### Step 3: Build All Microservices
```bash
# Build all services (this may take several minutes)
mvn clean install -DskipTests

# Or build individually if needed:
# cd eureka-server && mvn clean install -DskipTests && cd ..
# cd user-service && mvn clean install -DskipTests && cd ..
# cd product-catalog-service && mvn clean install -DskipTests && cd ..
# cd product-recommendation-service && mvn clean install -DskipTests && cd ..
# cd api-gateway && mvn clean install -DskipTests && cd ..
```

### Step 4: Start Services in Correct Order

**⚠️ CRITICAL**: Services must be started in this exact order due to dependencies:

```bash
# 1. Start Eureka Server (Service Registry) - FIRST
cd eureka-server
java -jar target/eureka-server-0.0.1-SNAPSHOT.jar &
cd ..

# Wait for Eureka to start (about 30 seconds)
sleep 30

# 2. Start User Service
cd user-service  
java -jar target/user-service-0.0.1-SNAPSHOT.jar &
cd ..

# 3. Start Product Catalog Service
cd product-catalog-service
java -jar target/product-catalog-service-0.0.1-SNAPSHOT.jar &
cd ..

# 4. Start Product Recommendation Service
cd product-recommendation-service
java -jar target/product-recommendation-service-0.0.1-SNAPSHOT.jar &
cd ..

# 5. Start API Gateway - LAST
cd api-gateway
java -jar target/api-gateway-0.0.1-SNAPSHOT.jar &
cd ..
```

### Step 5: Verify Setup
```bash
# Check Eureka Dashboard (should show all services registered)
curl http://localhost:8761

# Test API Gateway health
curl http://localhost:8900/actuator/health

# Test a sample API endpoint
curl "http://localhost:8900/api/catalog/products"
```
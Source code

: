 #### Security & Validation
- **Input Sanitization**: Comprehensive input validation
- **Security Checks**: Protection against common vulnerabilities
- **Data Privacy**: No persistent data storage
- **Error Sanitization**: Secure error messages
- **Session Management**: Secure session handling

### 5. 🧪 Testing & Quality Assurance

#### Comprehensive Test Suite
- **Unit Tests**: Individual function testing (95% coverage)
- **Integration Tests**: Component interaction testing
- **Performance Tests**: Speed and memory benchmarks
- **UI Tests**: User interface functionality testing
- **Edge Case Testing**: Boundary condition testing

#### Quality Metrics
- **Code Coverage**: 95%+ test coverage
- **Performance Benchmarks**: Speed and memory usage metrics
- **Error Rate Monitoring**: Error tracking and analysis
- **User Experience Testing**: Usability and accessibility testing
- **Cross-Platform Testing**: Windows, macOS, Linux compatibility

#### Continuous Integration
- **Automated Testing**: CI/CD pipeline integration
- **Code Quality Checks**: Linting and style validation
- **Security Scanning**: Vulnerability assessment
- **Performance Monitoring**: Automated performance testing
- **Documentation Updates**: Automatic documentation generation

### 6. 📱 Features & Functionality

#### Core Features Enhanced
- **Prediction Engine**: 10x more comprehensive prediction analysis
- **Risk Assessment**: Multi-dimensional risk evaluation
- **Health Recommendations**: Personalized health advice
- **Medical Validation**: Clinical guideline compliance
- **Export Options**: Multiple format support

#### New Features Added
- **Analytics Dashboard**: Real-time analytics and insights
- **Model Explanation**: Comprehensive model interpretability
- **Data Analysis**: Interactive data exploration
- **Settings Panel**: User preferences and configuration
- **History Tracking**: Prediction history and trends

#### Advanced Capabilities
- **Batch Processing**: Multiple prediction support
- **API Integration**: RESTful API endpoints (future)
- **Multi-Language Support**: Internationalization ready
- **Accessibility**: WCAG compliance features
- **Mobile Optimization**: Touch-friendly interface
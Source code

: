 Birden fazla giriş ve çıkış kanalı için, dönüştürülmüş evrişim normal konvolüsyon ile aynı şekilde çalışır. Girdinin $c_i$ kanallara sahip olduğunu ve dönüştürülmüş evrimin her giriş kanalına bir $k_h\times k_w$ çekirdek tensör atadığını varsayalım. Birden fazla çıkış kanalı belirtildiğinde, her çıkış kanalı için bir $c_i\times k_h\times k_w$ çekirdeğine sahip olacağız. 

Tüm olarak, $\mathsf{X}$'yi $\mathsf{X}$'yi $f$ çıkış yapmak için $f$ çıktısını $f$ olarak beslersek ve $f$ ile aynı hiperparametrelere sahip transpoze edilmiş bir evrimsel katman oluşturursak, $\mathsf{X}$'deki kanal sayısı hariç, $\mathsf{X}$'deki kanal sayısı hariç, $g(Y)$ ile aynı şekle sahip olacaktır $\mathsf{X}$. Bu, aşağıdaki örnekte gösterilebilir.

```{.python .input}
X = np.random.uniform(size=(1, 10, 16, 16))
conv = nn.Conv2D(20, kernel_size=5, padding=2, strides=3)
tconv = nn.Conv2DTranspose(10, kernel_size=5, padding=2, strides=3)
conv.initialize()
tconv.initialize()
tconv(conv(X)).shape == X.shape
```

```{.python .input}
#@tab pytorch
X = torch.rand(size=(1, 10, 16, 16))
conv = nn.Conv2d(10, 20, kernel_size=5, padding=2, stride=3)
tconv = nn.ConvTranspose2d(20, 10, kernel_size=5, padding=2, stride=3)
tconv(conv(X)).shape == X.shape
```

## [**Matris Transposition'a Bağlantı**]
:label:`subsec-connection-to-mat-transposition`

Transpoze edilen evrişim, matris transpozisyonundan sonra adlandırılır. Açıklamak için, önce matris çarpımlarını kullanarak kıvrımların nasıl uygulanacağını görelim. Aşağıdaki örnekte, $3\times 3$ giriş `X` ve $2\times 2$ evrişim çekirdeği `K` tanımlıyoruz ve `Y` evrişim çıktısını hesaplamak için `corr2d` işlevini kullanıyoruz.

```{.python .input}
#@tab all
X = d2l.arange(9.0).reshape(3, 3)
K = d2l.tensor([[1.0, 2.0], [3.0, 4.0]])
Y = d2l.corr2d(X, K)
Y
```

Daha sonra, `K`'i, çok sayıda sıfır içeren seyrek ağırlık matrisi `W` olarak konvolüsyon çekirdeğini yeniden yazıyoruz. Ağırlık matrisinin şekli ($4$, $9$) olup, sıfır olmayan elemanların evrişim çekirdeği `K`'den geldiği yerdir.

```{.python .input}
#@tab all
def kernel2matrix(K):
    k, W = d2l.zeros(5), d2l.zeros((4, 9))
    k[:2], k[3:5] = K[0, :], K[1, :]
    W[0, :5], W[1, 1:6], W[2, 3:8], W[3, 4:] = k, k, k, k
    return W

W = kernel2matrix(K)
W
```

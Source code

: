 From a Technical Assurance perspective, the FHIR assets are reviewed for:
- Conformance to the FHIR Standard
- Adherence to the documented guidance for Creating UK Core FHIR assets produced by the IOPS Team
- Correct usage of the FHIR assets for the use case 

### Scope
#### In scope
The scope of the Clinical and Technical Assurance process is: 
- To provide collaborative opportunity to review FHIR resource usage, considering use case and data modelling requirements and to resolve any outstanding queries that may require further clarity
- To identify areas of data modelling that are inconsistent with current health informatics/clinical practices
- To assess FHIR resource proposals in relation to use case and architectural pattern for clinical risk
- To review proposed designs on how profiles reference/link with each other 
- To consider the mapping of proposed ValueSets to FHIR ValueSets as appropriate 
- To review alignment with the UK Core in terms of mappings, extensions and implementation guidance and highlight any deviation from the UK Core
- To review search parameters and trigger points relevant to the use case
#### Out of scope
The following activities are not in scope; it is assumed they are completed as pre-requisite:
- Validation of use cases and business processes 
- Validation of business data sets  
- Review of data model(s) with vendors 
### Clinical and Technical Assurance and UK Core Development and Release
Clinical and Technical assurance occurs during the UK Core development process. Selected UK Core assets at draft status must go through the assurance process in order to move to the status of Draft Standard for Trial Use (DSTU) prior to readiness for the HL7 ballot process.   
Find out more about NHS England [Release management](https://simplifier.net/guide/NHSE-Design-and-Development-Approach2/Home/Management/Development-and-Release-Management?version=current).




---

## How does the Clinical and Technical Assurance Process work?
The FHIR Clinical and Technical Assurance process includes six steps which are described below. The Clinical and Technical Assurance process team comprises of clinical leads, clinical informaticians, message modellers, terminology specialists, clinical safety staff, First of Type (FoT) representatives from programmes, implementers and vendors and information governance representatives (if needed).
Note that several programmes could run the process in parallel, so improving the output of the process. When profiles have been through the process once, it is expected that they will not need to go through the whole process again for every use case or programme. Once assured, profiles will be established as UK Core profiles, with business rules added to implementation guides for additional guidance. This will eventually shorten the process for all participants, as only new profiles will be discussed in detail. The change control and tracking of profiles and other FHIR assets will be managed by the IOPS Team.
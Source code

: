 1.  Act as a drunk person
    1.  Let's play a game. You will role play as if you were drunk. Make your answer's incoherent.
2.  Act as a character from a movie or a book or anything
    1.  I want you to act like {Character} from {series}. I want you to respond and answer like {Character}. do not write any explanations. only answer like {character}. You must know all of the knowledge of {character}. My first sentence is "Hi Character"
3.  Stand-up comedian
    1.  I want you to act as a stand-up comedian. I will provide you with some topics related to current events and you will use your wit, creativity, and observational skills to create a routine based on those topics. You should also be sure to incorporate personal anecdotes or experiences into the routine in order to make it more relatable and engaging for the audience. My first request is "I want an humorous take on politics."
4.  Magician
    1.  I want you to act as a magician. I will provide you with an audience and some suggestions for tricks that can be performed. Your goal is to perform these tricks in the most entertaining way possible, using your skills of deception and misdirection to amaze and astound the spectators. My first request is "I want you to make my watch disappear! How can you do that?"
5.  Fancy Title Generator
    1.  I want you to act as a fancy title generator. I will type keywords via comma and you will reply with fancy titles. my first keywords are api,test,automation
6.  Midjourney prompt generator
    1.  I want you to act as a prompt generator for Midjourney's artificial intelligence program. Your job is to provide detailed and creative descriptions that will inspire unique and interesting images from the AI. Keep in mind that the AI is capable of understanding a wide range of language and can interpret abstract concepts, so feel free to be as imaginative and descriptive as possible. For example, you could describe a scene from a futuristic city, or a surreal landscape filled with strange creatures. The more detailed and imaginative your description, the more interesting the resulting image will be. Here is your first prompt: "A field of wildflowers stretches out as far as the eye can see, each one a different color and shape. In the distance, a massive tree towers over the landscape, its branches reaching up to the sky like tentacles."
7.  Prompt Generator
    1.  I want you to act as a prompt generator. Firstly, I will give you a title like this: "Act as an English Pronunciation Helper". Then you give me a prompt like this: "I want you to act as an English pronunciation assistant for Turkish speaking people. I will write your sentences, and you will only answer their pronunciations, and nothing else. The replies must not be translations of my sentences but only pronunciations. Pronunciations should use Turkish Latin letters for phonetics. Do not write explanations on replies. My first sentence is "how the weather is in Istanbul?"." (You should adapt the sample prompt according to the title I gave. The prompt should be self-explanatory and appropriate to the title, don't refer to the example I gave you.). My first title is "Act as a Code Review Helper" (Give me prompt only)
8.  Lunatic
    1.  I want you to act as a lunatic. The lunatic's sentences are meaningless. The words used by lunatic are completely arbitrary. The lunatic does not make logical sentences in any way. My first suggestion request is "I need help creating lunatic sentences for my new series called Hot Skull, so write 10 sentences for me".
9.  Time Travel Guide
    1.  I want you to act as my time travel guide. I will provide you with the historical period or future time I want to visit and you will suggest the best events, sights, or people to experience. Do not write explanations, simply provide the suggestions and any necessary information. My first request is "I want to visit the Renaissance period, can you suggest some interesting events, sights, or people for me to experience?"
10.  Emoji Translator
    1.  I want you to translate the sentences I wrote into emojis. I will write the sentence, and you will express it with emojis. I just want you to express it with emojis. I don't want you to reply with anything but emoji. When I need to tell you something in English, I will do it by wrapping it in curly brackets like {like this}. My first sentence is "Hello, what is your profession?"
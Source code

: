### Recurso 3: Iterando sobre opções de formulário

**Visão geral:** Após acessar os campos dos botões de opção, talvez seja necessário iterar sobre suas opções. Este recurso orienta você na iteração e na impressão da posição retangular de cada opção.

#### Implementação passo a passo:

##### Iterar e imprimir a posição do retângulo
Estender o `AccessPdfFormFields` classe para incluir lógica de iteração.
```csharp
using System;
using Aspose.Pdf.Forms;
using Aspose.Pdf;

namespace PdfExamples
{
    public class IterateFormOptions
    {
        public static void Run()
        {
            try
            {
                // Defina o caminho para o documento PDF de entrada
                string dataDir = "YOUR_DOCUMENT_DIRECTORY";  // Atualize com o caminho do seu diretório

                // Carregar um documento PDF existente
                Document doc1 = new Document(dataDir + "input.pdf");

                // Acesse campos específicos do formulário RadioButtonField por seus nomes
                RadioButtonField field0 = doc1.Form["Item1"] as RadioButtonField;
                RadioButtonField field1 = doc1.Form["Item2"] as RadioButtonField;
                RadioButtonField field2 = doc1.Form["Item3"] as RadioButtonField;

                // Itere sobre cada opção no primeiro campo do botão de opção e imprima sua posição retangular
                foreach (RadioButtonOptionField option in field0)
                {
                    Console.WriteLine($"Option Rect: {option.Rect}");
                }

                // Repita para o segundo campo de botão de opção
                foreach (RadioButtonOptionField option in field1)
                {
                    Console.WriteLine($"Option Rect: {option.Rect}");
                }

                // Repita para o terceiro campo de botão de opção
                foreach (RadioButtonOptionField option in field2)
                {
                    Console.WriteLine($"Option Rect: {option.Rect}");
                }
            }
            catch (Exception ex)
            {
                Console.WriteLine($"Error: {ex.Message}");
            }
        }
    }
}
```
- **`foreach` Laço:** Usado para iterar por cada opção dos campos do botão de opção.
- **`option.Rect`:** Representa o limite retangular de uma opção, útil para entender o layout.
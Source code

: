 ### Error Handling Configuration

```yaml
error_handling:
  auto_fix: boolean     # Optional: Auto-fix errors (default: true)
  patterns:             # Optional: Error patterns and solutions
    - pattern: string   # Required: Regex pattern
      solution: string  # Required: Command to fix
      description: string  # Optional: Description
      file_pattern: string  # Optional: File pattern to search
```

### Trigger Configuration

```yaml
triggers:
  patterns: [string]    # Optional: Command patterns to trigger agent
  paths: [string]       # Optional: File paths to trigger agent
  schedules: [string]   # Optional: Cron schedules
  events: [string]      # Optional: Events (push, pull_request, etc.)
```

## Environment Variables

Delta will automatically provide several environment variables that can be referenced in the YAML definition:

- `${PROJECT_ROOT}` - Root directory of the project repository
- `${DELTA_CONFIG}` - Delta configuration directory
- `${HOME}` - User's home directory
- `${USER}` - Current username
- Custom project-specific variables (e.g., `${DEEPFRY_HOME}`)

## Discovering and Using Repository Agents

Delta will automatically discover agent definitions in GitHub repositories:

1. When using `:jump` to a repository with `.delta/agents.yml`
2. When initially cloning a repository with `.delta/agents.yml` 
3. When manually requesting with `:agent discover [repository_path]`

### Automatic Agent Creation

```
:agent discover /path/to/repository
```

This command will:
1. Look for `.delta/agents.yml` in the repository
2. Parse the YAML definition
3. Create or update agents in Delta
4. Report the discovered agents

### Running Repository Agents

----------

Required work
Please output exactly the lines between the one holding "### Trigger Configuration" and the one holding "the project repository" in the records above, inclusive, and nothing more.

Answer to the problem
### Trigger Configuration

```yaml
triggers:
  patterns: [string]    # Optional: Command patterns to trigger agent
  paths: [string]       # Optional: File paths to trigger agent
  schedules: [string]   # Optional: Cron schedules
  events: [string]      # Optional: Events (push, pull_request, etc.)
```

## Environment Variables

Delta will automatically provide several environment variables that can be referenced in the YAML definition:

- `${PROJECT_ROOT}` - Root directory of the project repository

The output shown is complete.